Dollar Going Out With A Whimper, Not A Bang — So Far

Courtesy of John Rubino.

Last year the US ran a $272 billion trade deficit with China, which means we sent the Chinese that many extra dollars in return for the clothes, toys and iPhones they sent us. This lopsided relationship has been in place for a long time, allowing (or requiring) China to accumulate about $1.7 trillion dollars of various kinds of US paper.

From China’s perspective, this is a good deal in the short run but potentially a bad one longer-term. And lately the world has been wondering what they would do with all this low-yielding, rapidly-depreciating currency. The worst case scenario had them reacting to US deficits and debt monetization by converting their dollars into real assets at pretty much any price, sending the value of the dollar through the floor and igniting a currency crisis or hyperinflation.

Optimists dismissed the above as unlikely, since traders would see the change in strategy coming and front-run China by dumping dollars immediately, decimating the value of China’s remaining reserves. So the only option for China — and Japan, Saudi Arabia and other big trade surplus countries — is to keep playing the game by accumulating dollars in order to protect the value of their current reserves.

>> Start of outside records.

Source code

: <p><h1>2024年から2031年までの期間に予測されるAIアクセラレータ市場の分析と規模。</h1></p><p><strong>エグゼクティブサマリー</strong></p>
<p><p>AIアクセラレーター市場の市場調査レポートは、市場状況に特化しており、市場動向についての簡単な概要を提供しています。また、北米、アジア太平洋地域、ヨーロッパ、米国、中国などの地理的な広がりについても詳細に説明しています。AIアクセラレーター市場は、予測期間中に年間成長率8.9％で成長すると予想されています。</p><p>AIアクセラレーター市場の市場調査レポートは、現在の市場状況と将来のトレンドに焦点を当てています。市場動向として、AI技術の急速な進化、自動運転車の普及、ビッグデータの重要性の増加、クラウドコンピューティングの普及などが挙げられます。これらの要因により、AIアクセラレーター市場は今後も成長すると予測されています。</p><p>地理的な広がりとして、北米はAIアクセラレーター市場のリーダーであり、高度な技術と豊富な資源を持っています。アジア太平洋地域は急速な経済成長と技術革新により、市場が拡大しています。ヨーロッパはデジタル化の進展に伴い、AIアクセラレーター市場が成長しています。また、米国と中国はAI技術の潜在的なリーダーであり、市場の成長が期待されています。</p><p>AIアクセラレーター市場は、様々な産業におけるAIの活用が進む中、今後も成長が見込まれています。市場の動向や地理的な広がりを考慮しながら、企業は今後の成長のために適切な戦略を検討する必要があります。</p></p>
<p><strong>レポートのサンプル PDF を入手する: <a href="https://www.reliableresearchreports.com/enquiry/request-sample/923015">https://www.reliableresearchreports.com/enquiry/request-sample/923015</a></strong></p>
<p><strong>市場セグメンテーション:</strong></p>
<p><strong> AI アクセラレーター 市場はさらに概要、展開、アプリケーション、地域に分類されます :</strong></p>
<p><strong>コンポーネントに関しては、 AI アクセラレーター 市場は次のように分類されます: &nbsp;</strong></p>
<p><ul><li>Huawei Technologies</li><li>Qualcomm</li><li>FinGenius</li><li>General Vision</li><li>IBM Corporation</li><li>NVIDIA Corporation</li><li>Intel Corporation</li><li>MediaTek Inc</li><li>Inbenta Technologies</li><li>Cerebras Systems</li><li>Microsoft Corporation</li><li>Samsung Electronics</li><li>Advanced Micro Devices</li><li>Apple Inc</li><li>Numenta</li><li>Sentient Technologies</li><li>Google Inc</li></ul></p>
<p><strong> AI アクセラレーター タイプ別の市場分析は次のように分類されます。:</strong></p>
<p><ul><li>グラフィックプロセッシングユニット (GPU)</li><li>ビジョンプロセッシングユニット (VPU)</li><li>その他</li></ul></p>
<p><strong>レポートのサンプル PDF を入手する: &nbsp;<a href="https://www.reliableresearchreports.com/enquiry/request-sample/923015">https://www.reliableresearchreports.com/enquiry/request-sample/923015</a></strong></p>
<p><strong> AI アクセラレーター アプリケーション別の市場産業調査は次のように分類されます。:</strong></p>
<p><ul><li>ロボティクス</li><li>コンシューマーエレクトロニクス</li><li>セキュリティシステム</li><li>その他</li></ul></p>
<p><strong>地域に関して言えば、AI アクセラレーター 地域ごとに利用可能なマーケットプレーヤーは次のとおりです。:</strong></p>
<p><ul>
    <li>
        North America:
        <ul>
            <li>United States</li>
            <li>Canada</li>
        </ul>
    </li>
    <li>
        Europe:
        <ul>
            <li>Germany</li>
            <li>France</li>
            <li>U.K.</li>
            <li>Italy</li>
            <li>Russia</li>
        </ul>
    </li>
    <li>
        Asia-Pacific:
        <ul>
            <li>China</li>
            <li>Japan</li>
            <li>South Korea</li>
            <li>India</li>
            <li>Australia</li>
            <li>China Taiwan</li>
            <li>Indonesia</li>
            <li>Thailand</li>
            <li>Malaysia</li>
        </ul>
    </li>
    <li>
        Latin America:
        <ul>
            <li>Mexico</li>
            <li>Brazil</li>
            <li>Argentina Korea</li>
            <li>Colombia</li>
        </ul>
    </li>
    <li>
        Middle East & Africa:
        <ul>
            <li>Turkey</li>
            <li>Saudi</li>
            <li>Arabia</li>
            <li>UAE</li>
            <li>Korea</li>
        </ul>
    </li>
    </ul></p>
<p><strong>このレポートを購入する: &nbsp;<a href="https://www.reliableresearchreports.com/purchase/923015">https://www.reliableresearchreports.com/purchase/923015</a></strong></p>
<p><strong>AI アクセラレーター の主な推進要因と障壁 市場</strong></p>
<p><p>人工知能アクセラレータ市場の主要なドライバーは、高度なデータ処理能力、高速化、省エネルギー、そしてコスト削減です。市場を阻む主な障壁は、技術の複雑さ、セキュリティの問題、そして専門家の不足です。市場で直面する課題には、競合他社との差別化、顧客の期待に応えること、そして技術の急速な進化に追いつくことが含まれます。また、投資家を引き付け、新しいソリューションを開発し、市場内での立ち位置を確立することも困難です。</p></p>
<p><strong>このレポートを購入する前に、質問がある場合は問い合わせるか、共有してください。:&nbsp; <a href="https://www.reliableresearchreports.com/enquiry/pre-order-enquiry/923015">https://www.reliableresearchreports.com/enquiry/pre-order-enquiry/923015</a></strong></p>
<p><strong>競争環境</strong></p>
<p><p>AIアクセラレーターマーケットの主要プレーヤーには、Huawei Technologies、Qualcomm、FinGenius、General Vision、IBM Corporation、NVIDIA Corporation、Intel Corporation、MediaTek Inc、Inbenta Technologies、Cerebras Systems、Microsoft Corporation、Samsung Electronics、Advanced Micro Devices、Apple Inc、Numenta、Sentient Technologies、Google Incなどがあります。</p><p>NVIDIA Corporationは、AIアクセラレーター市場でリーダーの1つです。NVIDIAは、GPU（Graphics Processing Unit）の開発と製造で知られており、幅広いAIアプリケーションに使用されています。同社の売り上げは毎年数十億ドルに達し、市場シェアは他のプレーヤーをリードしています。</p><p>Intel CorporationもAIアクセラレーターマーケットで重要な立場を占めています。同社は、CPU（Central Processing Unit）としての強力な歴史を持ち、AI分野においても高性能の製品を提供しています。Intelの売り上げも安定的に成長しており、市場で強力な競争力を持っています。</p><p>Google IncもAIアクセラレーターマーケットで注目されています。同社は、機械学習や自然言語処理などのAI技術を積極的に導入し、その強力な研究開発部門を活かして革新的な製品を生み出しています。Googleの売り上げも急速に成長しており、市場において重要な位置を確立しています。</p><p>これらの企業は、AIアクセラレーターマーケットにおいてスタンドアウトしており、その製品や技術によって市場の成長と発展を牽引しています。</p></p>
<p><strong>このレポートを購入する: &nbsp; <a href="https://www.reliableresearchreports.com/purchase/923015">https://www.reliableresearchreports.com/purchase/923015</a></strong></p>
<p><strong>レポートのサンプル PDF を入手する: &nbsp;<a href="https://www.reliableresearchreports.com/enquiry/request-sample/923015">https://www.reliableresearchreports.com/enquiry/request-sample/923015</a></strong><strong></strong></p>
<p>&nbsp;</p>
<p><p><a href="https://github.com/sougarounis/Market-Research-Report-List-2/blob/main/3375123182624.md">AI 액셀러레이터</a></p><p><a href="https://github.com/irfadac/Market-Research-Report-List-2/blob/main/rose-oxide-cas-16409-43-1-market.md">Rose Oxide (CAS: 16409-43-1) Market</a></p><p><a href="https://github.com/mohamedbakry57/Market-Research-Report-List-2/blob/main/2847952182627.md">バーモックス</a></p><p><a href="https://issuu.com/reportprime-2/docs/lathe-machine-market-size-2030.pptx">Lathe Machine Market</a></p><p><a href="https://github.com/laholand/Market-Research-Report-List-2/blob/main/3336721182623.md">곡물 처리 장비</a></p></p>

But there’s a lot of policy room between unrestrained accumulation and complete abandonment of the dollar. A surplus country can, for instance, keep accepting dollars but convert a growing share of them into other currencies or hard assets, over time lessening the dollar’s relative importance. This, it turns out, is exactly what China has been doing:

China’s Share of Reserves in U.S. Dollar Dives

By Tom Orlik and Bob Davis

Beijing—Fresh U.S. Treasury data suggest that China has lost its taste for investing as much of its $3.2 trillion in foreign-exchange reserves in U.S. dollars and may be increasing its holding of euro-denominated securities during a time that a debt crisis has roiled European markets.

Economists have long warned that if China started to cut back its purchases of U.S. securities, U.S. interest rates could climb, damaging the U.S. economy. China’s diversification of its vast reserves, however, hasn’t caused disruption so far, partly because of strong global demand for U.S. securities as a safe haven during troubled times.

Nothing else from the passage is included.